*** Opening of Provided records ***

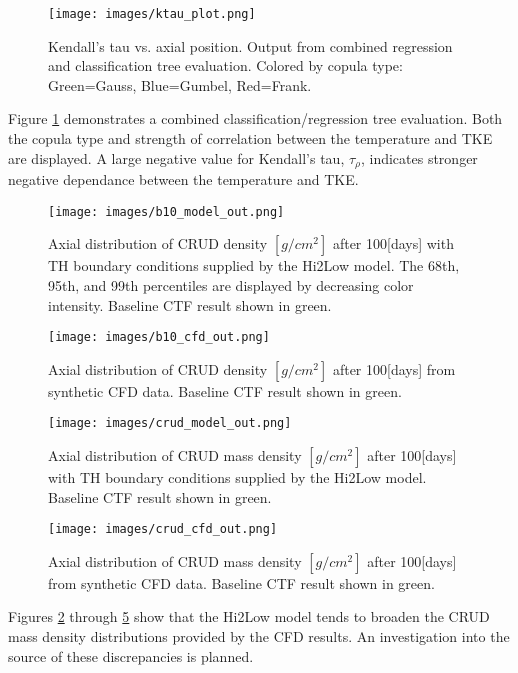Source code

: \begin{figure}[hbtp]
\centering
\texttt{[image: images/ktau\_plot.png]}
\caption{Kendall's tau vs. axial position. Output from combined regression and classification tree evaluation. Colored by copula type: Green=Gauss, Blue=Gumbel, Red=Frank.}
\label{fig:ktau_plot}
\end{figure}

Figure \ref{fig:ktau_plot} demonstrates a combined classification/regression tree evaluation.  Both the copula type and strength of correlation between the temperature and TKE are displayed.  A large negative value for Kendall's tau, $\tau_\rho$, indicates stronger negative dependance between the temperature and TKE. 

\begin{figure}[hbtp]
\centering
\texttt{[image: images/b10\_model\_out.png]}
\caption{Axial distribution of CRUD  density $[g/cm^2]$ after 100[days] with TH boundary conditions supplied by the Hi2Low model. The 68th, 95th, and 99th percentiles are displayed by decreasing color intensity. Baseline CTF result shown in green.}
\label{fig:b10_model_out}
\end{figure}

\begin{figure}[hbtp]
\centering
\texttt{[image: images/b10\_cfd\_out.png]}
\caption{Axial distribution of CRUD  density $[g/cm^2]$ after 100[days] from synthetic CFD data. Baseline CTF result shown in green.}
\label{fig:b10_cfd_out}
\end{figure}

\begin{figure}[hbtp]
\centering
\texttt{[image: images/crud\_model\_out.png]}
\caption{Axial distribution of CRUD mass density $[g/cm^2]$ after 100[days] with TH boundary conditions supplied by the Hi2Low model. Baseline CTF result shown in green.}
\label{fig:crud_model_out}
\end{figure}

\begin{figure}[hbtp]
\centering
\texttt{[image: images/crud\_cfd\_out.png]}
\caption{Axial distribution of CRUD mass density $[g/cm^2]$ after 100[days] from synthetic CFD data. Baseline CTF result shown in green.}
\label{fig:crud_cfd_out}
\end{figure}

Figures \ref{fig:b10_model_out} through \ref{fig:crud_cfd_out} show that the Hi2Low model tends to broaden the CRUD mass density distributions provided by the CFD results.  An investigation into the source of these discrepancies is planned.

*** Close of Provided records ***
*** Opening of Provided records ***

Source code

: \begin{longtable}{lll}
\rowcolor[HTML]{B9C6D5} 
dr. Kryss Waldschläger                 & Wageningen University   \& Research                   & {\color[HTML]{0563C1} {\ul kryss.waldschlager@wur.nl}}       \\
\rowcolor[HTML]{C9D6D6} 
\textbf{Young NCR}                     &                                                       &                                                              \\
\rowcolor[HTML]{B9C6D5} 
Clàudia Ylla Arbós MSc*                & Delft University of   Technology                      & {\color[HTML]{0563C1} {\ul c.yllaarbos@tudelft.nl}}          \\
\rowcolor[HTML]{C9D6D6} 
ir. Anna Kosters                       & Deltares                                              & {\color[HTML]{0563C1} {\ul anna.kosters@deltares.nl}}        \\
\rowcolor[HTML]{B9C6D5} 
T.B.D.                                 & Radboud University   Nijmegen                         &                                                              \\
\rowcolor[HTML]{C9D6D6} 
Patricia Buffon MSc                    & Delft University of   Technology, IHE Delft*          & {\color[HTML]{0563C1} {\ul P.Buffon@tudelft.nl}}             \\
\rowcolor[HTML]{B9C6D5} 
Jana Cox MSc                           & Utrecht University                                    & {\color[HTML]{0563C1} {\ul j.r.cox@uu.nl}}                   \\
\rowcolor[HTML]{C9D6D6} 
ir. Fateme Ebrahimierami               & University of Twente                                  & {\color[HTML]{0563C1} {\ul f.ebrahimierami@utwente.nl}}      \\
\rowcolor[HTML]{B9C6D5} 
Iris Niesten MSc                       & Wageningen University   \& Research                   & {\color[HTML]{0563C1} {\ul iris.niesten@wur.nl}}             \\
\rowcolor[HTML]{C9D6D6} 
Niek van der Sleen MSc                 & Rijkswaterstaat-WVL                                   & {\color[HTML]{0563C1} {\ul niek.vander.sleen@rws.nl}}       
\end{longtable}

*** Close of Provided records ***

## Task goal:
If a line in the records has the word "type", copy that line.

## Answer to the problem:
\caption{Kendall's tau vs. axial position. Output from combined regression and classification tree evaluation. Colored by copula type: Green=Gauss, Blue=Gumbel, Red=Frank.}
Figure \ref{fig:ktau_plot} demonstrates a combined classification/regression tree evaluation.  Both the copula type and strength of correlation between the temperature and TKE are displayed.  A large negative value for Kendall's tau, $\tau_\rho$, indicates stronger negative dependance between the temperature and TKE. 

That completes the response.